TASK TO COMPLETE: Which lines of the entries below include "lexen"? List them all.

DATA TO USE:
------

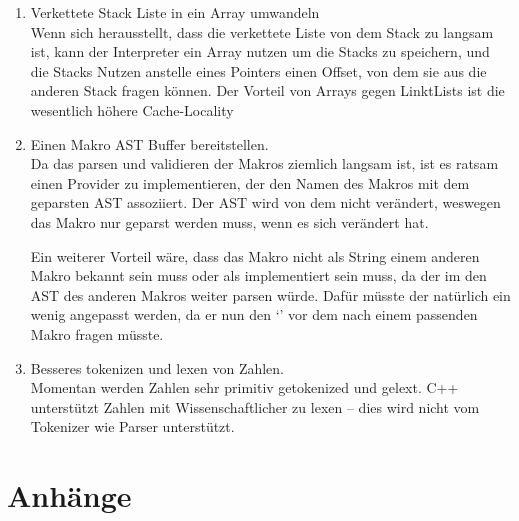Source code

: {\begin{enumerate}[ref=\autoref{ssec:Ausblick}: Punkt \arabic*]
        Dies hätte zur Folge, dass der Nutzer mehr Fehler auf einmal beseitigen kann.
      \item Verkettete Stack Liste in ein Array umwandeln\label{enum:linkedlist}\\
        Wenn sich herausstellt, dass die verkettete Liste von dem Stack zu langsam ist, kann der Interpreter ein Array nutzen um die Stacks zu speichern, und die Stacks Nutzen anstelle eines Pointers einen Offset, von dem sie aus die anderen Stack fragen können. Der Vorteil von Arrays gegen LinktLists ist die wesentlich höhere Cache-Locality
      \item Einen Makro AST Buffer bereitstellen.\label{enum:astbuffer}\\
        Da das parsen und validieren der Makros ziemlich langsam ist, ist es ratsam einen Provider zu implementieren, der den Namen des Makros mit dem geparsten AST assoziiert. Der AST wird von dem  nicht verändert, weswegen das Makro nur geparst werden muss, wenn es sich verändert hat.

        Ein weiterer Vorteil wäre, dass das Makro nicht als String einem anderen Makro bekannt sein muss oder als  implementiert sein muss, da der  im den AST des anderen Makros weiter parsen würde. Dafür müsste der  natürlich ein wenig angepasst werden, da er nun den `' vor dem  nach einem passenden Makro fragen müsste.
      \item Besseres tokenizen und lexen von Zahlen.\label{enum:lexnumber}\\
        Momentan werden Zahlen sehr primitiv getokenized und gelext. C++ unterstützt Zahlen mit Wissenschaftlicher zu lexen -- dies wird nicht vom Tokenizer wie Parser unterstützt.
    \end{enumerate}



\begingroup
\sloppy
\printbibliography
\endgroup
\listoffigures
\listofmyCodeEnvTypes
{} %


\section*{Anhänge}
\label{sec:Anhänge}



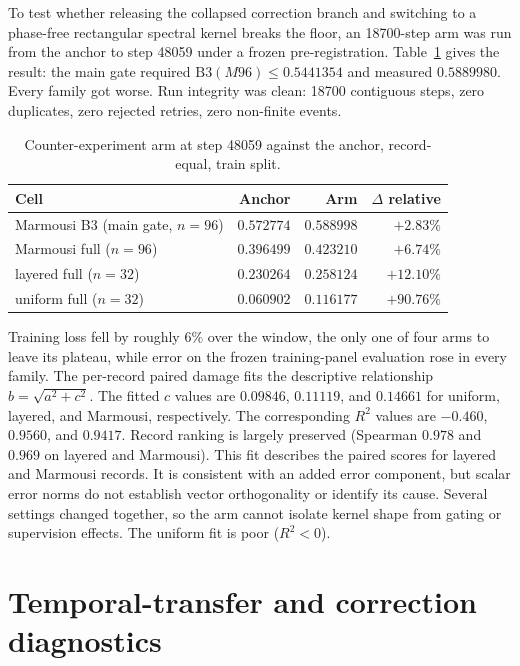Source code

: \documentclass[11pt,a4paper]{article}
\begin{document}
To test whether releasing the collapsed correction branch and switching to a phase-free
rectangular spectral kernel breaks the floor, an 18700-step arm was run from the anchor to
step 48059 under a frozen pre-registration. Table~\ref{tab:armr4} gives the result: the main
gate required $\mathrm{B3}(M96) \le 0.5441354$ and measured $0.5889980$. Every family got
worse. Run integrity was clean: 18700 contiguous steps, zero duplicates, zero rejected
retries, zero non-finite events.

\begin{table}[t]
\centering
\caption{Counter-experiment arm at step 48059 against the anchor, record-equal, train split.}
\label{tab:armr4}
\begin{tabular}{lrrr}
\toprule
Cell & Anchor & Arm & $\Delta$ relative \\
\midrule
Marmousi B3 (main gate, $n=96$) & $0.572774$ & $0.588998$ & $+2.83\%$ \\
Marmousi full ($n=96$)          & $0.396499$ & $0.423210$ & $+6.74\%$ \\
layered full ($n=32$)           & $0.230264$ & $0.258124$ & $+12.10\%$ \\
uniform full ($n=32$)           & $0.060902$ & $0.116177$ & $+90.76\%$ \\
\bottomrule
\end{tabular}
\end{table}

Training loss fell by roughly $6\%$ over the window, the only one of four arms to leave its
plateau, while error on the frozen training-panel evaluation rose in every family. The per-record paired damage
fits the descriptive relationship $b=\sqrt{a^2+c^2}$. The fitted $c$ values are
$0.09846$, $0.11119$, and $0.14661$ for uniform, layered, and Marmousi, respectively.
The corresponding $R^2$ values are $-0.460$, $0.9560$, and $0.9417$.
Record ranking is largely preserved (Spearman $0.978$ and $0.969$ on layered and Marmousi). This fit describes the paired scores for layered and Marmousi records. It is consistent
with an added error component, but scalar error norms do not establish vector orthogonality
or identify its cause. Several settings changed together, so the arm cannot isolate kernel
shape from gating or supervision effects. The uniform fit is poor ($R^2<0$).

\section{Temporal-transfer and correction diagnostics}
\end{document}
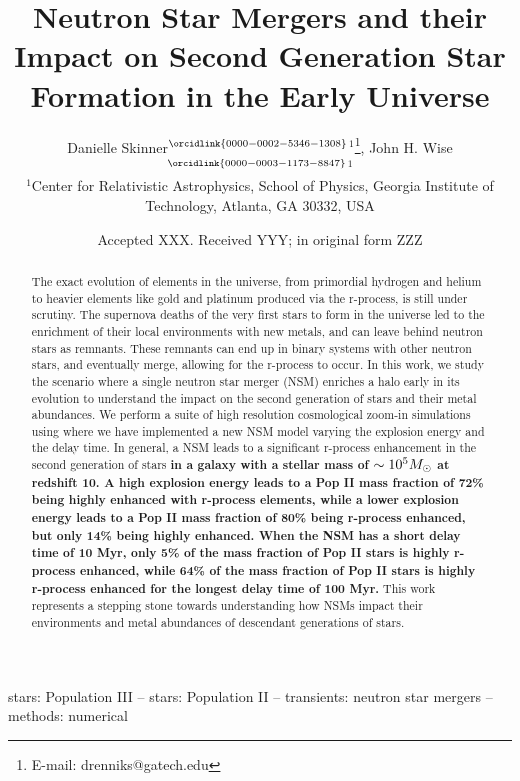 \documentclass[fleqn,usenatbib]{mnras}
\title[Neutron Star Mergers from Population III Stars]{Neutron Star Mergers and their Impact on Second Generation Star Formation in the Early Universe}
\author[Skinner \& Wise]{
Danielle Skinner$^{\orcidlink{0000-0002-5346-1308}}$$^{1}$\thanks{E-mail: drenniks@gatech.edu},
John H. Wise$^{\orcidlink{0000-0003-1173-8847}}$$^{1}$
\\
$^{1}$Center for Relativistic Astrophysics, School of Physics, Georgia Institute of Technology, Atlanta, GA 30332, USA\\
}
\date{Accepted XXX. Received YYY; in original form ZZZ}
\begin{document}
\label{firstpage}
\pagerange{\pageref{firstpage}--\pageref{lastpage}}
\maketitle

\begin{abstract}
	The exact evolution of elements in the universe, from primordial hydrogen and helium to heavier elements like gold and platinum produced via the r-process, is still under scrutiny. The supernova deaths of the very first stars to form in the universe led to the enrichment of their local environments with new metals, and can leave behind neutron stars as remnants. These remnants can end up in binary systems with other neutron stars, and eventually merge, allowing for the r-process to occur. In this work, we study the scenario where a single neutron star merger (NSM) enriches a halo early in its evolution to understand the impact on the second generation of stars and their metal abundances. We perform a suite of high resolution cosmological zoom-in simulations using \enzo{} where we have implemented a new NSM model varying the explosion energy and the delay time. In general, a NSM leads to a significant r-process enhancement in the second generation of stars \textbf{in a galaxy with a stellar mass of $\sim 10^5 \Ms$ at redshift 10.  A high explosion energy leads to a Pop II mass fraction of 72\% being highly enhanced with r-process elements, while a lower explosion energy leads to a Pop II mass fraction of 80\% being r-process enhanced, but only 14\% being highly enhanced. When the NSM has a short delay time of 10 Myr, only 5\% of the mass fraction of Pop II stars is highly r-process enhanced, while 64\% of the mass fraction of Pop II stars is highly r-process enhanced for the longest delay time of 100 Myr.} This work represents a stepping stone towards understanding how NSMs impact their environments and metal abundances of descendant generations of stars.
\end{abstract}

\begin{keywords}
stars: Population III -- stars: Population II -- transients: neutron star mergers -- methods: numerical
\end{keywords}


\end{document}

------

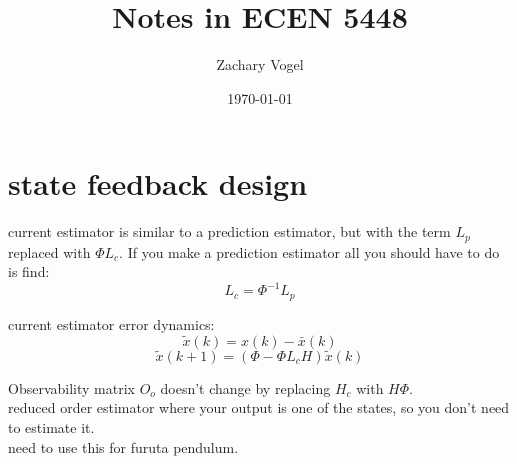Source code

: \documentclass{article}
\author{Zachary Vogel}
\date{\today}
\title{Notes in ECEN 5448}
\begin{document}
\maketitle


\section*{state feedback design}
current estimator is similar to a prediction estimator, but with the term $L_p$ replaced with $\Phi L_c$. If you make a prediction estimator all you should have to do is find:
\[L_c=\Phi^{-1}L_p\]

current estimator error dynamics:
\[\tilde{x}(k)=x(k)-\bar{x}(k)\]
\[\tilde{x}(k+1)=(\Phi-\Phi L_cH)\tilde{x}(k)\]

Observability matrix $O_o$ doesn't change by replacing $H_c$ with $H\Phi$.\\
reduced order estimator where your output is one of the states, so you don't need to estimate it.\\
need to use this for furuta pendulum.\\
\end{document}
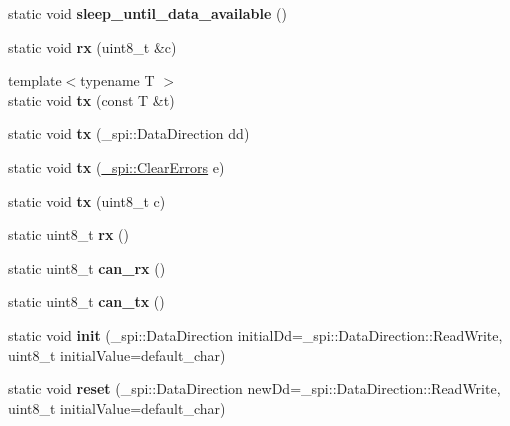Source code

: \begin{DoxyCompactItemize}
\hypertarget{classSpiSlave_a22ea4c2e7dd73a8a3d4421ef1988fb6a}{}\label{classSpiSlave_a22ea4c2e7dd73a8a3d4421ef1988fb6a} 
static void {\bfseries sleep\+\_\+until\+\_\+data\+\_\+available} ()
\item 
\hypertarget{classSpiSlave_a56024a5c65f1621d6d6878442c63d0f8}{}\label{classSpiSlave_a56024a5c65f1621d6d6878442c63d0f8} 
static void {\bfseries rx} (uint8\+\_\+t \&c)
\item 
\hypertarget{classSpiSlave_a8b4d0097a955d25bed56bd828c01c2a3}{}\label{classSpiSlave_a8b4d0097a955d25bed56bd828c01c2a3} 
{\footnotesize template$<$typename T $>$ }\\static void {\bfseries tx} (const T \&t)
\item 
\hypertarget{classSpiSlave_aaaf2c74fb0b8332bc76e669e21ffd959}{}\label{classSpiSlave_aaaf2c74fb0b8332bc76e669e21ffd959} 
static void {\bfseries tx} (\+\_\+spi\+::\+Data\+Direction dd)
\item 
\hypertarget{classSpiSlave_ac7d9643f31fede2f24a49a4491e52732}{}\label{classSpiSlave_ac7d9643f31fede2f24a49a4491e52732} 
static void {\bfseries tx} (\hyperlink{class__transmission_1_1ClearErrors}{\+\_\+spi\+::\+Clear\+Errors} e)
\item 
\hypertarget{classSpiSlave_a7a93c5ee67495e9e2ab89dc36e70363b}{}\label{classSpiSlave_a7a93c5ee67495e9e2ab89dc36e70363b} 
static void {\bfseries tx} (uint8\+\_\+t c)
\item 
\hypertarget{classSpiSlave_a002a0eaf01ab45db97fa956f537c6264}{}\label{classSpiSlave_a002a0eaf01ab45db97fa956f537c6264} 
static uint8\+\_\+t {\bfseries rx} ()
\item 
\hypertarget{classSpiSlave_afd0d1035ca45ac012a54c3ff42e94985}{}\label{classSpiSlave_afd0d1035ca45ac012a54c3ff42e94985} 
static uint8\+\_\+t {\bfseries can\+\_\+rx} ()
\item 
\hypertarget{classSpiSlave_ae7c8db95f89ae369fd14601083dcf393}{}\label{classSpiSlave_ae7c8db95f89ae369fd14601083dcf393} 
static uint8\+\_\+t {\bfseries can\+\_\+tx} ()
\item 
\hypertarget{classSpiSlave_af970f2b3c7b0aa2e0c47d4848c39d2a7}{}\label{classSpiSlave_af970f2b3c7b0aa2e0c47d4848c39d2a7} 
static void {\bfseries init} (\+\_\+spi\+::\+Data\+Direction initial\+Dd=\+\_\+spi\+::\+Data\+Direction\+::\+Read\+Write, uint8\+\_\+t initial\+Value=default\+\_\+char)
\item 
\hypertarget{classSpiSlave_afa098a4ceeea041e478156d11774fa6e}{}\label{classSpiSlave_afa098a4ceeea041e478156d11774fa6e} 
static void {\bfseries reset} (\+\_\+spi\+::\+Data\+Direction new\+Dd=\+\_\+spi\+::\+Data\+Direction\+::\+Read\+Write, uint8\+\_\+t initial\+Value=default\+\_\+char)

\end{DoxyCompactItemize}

------

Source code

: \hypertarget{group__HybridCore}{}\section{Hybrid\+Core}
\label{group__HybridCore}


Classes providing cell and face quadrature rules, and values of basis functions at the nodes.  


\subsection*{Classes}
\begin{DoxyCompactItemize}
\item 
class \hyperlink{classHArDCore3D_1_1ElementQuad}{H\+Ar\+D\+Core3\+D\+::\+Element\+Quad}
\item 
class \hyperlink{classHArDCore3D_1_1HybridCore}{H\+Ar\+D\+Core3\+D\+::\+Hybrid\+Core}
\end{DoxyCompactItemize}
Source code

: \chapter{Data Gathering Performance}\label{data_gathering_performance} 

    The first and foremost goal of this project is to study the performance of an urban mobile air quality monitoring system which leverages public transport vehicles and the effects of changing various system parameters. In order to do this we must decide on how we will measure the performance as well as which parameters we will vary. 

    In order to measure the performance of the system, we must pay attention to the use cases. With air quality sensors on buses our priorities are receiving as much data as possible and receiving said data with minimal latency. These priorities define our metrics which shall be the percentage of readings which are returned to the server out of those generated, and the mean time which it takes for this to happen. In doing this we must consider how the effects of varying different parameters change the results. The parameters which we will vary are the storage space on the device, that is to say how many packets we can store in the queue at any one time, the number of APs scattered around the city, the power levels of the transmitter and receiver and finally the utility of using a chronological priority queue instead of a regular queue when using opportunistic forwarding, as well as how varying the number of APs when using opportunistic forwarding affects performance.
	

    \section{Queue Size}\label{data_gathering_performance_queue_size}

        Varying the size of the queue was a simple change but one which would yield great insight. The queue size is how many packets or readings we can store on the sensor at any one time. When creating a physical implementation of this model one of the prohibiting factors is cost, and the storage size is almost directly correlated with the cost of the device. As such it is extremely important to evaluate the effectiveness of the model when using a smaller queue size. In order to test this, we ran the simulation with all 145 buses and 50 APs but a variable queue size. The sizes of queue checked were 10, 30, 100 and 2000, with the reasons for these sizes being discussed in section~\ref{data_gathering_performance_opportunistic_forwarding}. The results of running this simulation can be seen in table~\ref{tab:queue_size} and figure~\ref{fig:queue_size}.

------

RESULT FOR THIS EXERCISE:
      \item Besseres tokenizen und lexen von Zahlen.\label{enum:lexnumber}\\
        Momentan werden Zahlen sehr primitiv getokenized und gelext. C++ unterstützt Zahlen mit Wissenschaftlicher zu lexen -- dies wird nicht vom Tokenizer wie Parser unterstützt.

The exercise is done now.